Sobre este último punto no pudo menos de decir doña Luz:

-Aun concediendo, que ya es harto conceder, que la política sea como V. la entiende, todavía me pasmo, Sr. D. Acisclo, de que, en virtud de los razonamientos de su sobrino de V., haya venido V. a sacar como consecuencia la resolución de ser político y de derrotar a D. Paco, poniéndose en lugar suyo.

-Pues mire V., señorita doña Luz -respondió don Acisclo-, no hay nada más llano que el camino de discurrir que yo he seguido. Enrique me ha dado ánimos sin él saberlo. Por él he comprendido que en mi familia hay brío para todo. Él es santo y sabio: hombre teórico: yo soy rico. ¿Por qué no he de ser también influyente, a fin de ser el hombre práctico por completo? ¿No hubo en lo antiguo, en una sola familia, Marta y María? Pues ¿por qué ahora, en otra familia, salvo la diferencia de sexo, no hemos de ser él María y yo Marta; él el contemplativo y yo el activo?

-Bien por D. Acisclo -dijo Pepe Güeto.

-Y vaya si tiene razón: ya sabe él dónde le aprieta el zapato -añadió doña Manolita.

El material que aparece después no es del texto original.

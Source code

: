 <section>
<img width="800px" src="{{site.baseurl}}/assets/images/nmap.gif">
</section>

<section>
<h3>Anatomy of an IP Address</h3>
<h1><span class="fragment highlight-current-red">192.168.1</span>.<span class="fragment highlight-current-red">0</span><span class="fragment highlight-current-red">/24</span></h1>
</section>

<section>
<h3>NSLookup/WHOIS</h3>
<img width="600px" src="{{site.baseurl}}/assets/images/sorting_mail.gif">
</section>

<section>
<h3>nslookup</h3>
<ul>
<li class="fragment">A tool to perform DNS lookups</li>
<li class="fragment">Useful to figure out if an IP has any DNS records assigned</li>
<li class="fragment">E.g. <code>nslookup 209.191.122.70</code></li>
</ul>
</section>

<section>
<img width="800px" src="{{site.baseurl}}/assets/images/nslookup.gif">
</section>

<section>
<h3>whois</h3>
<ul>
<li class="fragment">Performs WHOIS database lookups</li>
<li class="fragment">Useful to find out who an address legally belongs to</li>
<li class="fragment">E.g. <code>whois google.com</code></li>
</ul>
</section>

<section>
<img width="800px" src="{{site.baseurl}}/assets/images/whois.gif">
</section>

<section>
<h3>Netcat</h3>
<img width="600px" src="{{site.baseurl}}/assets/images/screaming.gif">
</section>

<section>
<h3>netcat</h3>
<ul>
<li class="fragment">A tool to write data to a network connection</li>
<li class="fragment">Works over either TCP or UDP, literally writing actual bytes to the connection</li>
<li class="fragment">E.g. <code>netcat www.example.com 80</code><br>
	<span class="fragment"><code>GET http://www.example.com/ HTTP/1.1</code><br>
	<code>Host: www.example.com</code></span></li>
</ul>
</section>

-No, sino pónganme el dedo en la boca -exclamó don Acisclo-, y verán si muerdo o no muerdo. Pues qué, ¿un hombre de mis millones, y con un sobrino tan notable, ha de estar toda su pícara vida humillado por ese tunante de D. Paco, a quien da el diputado cuanto pide y más?

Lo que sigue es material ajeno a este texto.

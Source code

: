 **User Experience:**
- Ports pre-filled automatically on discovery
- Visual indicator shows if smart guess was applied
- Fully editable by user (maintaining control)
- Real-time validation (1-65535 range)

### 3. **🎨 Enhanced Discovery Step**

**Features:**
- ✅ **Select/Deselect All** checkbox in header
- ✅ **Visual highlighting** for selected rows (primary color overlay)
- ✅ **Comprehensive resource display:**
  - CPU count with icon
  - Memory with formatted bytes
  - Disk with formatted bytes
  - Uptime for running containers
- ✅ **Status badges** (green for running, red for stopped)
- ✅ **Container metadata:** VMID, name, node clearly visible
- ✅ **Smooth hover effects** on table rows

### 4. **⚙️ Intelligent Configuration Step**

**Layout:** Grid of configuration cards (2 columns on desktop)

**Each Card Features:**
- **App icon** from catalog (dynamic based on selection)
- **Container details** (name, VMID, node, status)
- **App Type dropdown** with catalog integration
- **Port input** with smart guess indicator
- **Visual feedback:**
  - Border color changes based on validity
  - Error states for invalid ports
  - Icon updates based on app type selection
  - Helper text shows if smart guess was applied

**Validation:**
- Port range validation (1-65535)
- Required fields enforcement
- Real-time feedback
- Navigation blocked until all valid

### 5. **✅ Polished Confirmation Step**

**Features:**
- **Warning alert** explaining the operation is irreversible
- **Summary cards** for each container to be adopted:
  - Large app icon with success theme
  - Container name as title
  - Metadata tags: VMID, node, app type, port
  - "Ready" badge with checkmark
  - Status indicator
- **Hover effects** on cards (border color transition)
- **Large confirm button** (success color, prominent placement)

-Nada de eso, Sr. don Acisclo -dijo Pepe Güeto, dejándose arrebatar del entusiasmo-. Es menester sacudir el yugo.

-¡Muera D. Paco el tirano! -gritó doña Manolita riendo.

-Ya se entiende que la muerte ha de ser meramente política y no civil ni natural -interpuso doña Luz.

-¿Y cómo se va V. a componer para matarle políticamente? -preguntó Pepe Güeto.

-¿Cómo me voy a componer? ¿Cómo me he compuesto? es lo que debieras preguntar. Pues qué, ¿me duermo yo en las pajas? Ya lo tengo todo concertado. El ministro cuenta conmigo. Yo les he probado que no es natural, sino artificial, el diputado que de aquí enviamos, y, como ahora está en la oposición, el Gobierno le derrotará con mi auxilio en las nuevas elecciones, que serán pronto.

-¿Y quién es el nuevo candidato del Gobierno? -preguntó doña Manolita.

-Un candidato ilustre, un sujeto de inmenso porvenir, un héroe de la guerra de África -dijo don Acisclo muy orondo-. Yo le protejo, yo haré por él prodigios, yo me atraeré a los parciales de D. Paco, que se quedará solo, y mi hombre saldrá por inmensa mayoría.

-¿Y cómo se llama su hombre de V.? -dijo Pepe Güeto.

-Se llama el brigadier de caballería D. Jaime Pimentel y Moncada, valiente como el Cid, de noble prosapia, joven y gallardo. Ya le verán ustedes, ya le verán ustedes, porque pronto vendrá a visitar el distrito.

Con este notición se puso término a la charla, así porque era ya tarde, como porque los aplausos y vivas de doña Manolita y de Pepe Güeto no consintieron que siguiera adelante aquella noche.